On May 26th, Symantec acknowledged a vulnerability involving a stack overflow in a select few products and affecting very specific versions. Specifically, the impacted products were Symantec AntiVirus Corporate Edition 10.0 and 10.1 and Symantec Client Security 3.0 and 3.1. These are not home user versions, i.e. no other products, including Norton AntiVirus and Norton Internet Security were vulnerable to this flaw. Later that same day, Symantec released IPS signatures to detect and prevent exploit of the flaw until patches could be provided. By the very next day, all patches had been created, tested, and released to users of the affected versions.
Despite Symantec’s responsible disclosure and rapid remediation, the sales department at Panda Software missed no time in marketing the exploit, omitting the fact that the vulnerability was isolated to a small number of products and neglecting to mention that home users were not affected. The Panda marketing email even insinuated that Symantec’s customers should use Panda’s own products to check their systems.
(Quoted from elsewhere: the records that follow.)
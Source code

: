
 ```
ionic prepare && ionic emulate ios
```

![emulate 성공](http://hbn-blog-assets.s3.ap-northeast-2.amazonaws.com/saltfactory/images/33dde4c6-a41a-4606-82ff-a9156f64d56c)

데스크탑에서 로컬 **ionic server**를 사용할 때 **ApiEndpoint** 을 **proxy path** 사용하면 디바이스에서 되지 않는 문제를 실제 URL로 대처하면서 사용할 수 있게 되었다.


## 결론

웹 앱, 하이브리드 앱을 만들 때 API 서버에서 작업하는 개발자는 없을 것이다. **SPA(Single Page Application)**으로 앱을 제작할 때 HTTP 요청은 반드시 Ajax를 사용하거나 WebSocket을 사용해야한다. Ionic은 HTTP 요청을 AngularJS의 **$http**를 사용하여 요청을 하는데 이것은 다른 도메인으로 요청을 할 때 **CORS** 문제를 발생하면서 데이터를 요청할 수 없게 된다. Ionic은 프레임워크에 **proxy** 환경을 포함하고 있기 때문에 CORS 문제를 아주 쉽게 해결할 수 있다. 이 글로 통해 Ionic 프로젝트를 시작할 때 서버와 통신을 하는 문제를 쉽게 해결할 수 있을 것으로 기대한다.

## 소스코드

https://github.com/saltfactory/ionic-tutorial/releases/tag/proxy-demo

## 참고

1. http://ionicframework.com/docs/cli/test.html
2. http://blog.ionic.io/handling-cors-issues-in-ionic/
Pot calling the kettle black
Just a few months previous, on November 28, 2005, Panda’s own software was found to be vulnerable to a highly critical flaw that impacted not just a few select versions, but rather impacted nearly their entire product line - including versions for home users. (That list is too long to publish here, see the Juniper advisory for a complete list of impacted products). Panda patched the flaw four days later, on December 2nd, 2005.
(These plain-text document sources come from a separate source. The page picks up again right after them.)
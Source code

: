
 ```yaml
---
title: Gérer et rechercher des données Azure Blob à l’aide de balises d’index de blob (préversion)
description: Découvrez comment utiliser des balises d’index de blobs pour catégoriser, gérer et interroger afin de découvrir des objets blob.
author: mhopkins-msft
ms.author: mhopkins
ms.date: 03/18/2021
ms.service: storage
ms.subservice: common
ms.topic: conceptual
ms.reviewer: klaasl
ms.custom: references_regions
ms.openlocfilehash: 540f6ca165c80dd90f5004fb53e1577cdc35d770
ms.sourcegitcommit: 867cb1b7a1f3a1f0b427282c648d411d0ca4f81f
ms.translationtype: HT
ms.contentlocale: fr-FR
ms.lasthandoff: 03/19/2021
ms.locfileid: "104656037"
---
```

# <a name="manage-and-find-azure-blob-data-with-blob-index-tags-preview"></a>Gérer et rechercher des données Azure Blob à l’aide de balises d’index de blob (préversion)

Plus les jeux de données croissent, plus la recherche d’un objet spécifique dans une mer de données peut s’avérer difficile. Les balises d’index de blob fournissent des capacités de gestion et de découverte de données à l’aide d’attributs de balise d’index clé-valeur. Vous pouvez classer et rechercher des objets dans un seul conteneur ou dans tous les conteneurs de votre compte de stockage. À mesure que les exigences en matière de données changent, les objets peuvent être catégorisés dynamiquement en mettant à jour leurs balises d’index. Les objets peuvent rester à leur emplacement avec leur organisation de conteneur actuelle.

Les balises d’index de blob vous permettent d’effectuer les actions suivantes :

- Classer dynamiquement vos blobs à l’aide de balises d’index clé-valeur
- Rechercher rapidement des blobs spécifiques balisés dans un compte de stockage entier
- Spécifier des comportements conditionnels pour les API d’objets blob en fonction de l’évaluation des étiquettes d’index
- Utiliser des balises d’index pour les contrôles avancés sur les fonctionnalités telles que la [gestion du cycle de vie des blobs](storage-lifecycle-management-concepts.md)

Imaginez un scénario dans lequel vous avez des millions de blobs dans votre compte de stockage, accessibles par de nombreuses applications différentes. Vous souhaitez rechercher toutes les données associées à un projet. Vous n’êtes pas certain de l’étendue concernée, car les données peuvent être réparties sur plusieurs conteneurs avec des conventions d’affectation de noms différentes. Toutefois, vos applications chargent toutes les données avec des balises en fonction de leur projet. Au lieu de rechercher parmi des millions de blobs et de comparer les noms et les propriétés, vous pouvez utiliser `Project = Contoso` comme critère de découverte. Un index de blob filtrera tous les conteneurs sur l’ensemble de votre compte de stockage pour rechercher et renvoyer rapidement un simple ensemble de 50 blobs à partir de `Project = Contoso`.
Security vulnerabilities can potentially exist in any software, regardless. Mac users aren't immune, Firefox users aren't immune, Symantec users aren't immune, and Panda Software users certainly aren't immune. Rather than mislead consumers with hype, it would be refreshing if antivirus marketing teams embraced the same philosophy as the antivirus researchers - work together to best meet the needs of all customers. Instead, Panda's marketing team sought to exploit the vulnerability for their own profit, using FUD as the sales pitch. For shame.